In a moment of deja vu, Eva got no label credit whatsoever on her next record, which was the result of a collaboration between F/G/G and Jimmy “Handy Man” Jones. Jimmy’s revival of Huey ‘Piano’ Smith’s great call-and-response number “Don’t You Just Know It” on Parkway bore F/G/G’s trademark production, and a certain anonymous Miss Boyd hollering the “response” parts of the song.
Another year, another recording outlet and another producer. Eva’s hastily conceived cover version, for Verve, of Dave Dee, Dozy, Beaky, Mick and Tich’s UK hit “Bend It” failed to sell, as did a second Creed Taylor-supervised single for the label. Shame, really, because “Take A Step (In My Direction)”, released mid-’67, was a rather good soul record.
Over two years then elapsed without a major event in Little Eva’s career; time she spent working the club circuit to earn a living and to support her children. In 1970 Eva signed to the Spring label, future home of soul stars Millie Jackson and Joe Simon. She was billed as Little Eva Harris, her married surname, on the funky Motown medley “Get Ready/Uptight” but, after separating from her husband, reverted to her more-familiar previous epithet for future releases. A frantic update of the Shirelles’ “Mama Said” was followed by a much-needed original, “Night After Night”, supplied by her producer John Lombardo. Eva, whose publicity photographs now showed her sporting a trendy Afro ‘do’, thought highly of Spring’s owners, the Rifkin brothers, who were very good to her financially. However, her stint at the label was short.
Laura Boyd, Eva’s mother, died in 1971. The event prompted the former star to re-evaluate her life. Down on her luck, with an estranged husband, three young children and no money in the bank, Eva decided to quit the music business and go back to Belhaven to live. She immersed herself in her new life and tried to forget how unhappy she’s become in New York. When she could, she worked a succession of menial jobs. At other times she had to rely on welfare cheques to pay the rent and clothe the children.
When “The Loco-motion” re-entered the UK charts in 1972, Eva remained blissfully unaware. (Actually, the record had remained in catalogue ever since its original release a decade earlier.) Grand Funk Railroad’s version of the song became a US #1 two years later. For the next fifteen years, Eva lived in total obscurity. She re-found God, became a regular churchgoer, patched up her marriage and had two more children.

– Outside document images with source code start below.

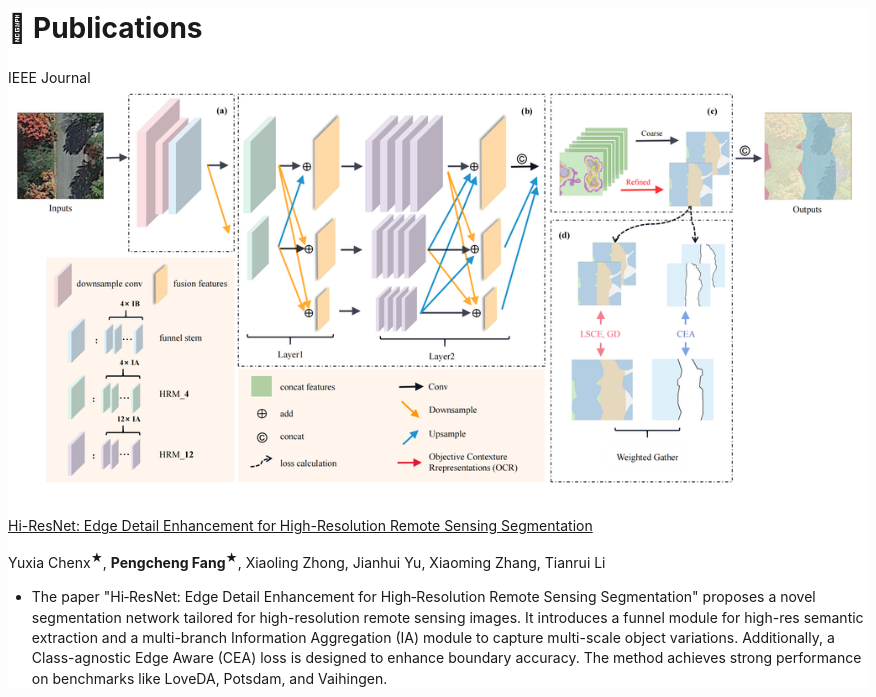 # 📝 Publications 

<div class='paper-box'><div class='paper-box-image'><div><div class="badge">IEEE Journal</div><img src='images/hiresnet.png' alt="sym" width="100%"></div></div>
<div class='paper-box-text' markdown="1">

[Hi-ResNet: Edge Detail Enhancement for High-Resolution Remote Sensing Segmentation](https://ieeexplore.ieee.org/stamp/stamp.jsp?tp=&arnumber=10638169)

Yuxia Chenx<sup>★</sup>, **Pengcheng Fang**<sup>★</sup>, Xiaoling Zhong, Jianhui Yu, Xiaoming Zhang, Tianrui Li

- The paper "Hi‑ResNet: Edge Detail Enhancement for High‑Resolution Remote Sensing Segmentation" proposes a novel segmentation network tailored for high-resolution remote sensing images. It introduces a funnel module for high-res semantic extraction and a multi-branch Information Aggregation (IA) module to capture multi-scale object variations. Additionally, a Class-agnostic Edge Aware (CEA) loss is designed to enhance boundary accuracy. The method achieves strong performance on benchmarks like LoveDA, Potsdam, and Vaihingen.
</div>
</div>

Disastrously, James Harris died in 1983.
In 1988 yet another version of “The Loco-motion” became a huge worldwide hit, this time courtesy of another tiny pop princess, Australian Kylie Minogue. At the time, Eva was working as a cook in a soul food diner. The media tracked her down, and numerous press, radio and television features and interviews resulted, as well as the aforementioned “Best Of” album. Realising that she was not a forgotten figure, Eva decided that she would use the renewed interest as an aid to ease herself back into showbiz and to fulfil a new ambition to record a gospel album. Later that year she went to California to record the selections that would comprise her “Back On Track” album, issued by the tiny Malibu gospel label late in 1989. One track, “In Memory Of C.J.”, was a poignant epitaph to her late husband.
In more recent years Eva made a return to the stage, touring the UK on an all-star bill with Little Richard. Among her last shows was a mammoth charity event to raise funds to help pay the medical bills of ailing legend LaVern Baker.